— Зрители-то тебя приветствуют восторженно.
— Я о своих соратниках, братьях артистах, которые никак не поймут, что свое дело должен делать каждый хорошо, в своем ли театре или на гастролях. Уж так плохо получается у оркестра, хора, балета — тошно бывает смотреть. Все шатается, болтается, точно тоненькая ножка в большом сапоге.
— Не тоскуй, зато ваш брат артист, если нравится, сразу получает награду, ему хлопают в ладоши, а нашему брату писателю ждать аплодисментов не приходится. Вот написал новую пьесу.
— Закончил?
— Да, благодаря тому же начальству, которое охраняло мое время и меня самого от излишних беспокойств. Хорошо поработал. Закончил, и начинаются страдания: а понравится ли цензуре? А Немировичу и Станиславскому? Понравится ли актерам, которые будут играть свои роли? Тоже, милый Федор, завидовать нашему брату нечего. Постылая должность — быть на Руси писателем… Недавно произошло неприятное столкновение с местным приставом Даниловым. Он явился ко мне и стал расспрашивать, кто у меня в гостях. Я сказал, что, если ему нужно это знать, пусть обратится в гостиницу, где останавливаются гости, а ко мне он не имеет права обращаться с подобными вопросами. Тогда сей храбрый муж грубо и нахально объявил мне, что он имеет право входить в мою квартиру во всякое время дня и ночи, что он будет, когда ему понадобится, производить у меня обыски. Затем ушел, а через несколько минут под окнами у меня появился полицейский, который стал бесцеремонно заглядывать в комнаты.
— А гость все оставался у тебя? — Шаляпин с интересом слушал Горького.
— Естественно. Это некто Мельницкий-Николаевич, автор рассказа «Отслужил», опубликованного в журнале «Жизнь». Он заехал ко мне проездом из Вятки в Москву, прожил в Арзамасе трое суток, и за все время в гостиницу полиция к нему не являлась и там о нем справок не наводила. А тут как только он вышел от меня, так сразу к нему подскочил полицейский. Предложил ему пойти к приставу. Каково? Ясно, что хотели надо мной поиздеваться. Теперь проходу не дает, наблюдает за мной… Пошел с женой гулять, а он, воссев верхом на лошадь, сопровождал нас.
— Ну и что ж ты терпишь-то? — Шаляпин возмутился. — Мне бы написал, я б к кому-нибудь обратился по этому поводу.

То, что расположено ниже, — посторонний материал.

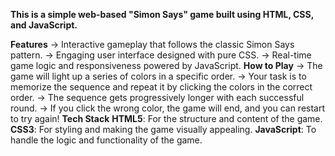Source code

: **This is a simple web-based "Simon Says" game built using HTML, CSS, and JavaScript.**

**Features**
-> Interactive gameplay that follows the classic Simon Says pattern.
-> Engaging user interface designed with pure CSS.
-> Real-time game logic and responsiveness powered by JavaScript.
**How to Play**
-> The game will light up a series of colors in a specific order.
-> Your task is to memorize the sequence and repeat it by clicking the colors in the correct order.
-> The sequence gets progressively longer with each successful round.
-> If you click the wrong color, the game will end, and you can restart to try again!
**Tech Stack**
**HTML5**: For the structure and content of the game.
**CSS3**: For styling and making the game visually appealing.
**JavaScript**: To handle the logic and functionality of the game.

— Послал жалобу губернатору, написал в «Петербургские ведомости» и письмо Ухтомскому. Написал Икскуль. Хочу непременно добиться возмездия. Вот какие дела!
— Зря не написал мне. Может, я помог бы…
— Потерял тебя. Даже к Чехову обращался, спрашивал, не знает ли он, где ты. Ты ж на мое письмо не ответил.

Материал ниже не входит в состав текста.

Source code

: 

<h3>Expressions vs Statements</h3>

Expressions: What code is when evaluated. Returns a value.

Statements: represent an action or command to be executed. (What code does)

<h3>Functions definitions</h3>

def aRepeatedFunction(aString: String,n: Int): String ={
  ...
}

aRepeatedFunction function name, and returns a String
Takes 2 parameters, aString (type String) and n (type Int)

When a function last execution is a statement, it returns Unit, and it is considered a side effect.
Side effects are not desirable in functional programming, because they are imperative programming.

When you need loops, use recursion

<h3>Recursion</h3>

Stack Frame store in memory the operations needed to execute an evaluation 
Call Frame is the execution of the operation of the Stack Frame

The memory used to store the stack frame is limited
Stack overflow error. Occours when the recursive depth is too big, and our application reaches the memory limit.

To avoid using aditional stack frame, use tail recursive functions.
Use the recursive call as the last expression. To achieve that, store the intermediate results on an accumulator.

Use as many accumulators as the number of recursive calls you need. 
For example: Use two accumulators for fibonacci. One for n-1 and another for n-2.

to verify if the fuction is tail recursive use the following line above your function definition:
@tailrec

— Мотался, в деревне был, в Риге. Покою не вижу совершенно.
— В начале августа писал Чехову: «Не знаете ли, где Шаляпин?» Хоть бы он мне денег дал взаем, я бы выпросил у губернатора на ярмарку и кутнул бы во славу Божию, в честь древнего города Нижнего.
— Теперь кутнем. Денег найдем, Эйхенвальд должен за каждое выступление тут же расплачиваться, так мы с ним договаривались.

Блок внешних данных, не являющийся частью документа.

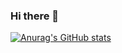 ### Hi there 👋

[![Anurag's GitHub stats](https://github-readme-stats.vercel.app/api?username=machadoprx)](https://github.com/anuraghazra/github-readme-stats)

<!--
**machadoprx/machadoprx** is a ✨ _special_ ✨ repository because its `README.md` (this file) appears on your GitHub profile.

Here are some ideas to get you started:

- 🔭 I’m currently working on ...
- 🌱 I’m currently learning ...
- 👯 I’m looking to collaborate on ...
- 🤔 I’m looking for help with ...
- 💬 Ask me about ...
- 📫 How to reach me: ...
- 😄 Pronouns: ...
- ⚡ Fun fact: ...
-->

— Какой уж из меня кутила. Никаких противных жидкостей не пью, только молоко. Это я так, к слову. Меня опять начали лечить, черт возьми! Мышьяк, молоко, диета, прогулки и всякая чепуха. Так что по части кутежей тебе я не пара. Скиталец — вот кто здоров выпить. Говорят, сей муж допился так, что руки трясутся…
— Ну уж так-то зачем? Мало у нас таких-то? Славный парень, мы подружились с ним в Крыму. Как он великолепно чувствует музыку, ему бы играть где-нибудь, учиться.
— Всем нам надобно чему-нибудь учиться. Я сейчас учусь играть на пианино, дабы научиться играть на фисгармонии, уверен, что научусь…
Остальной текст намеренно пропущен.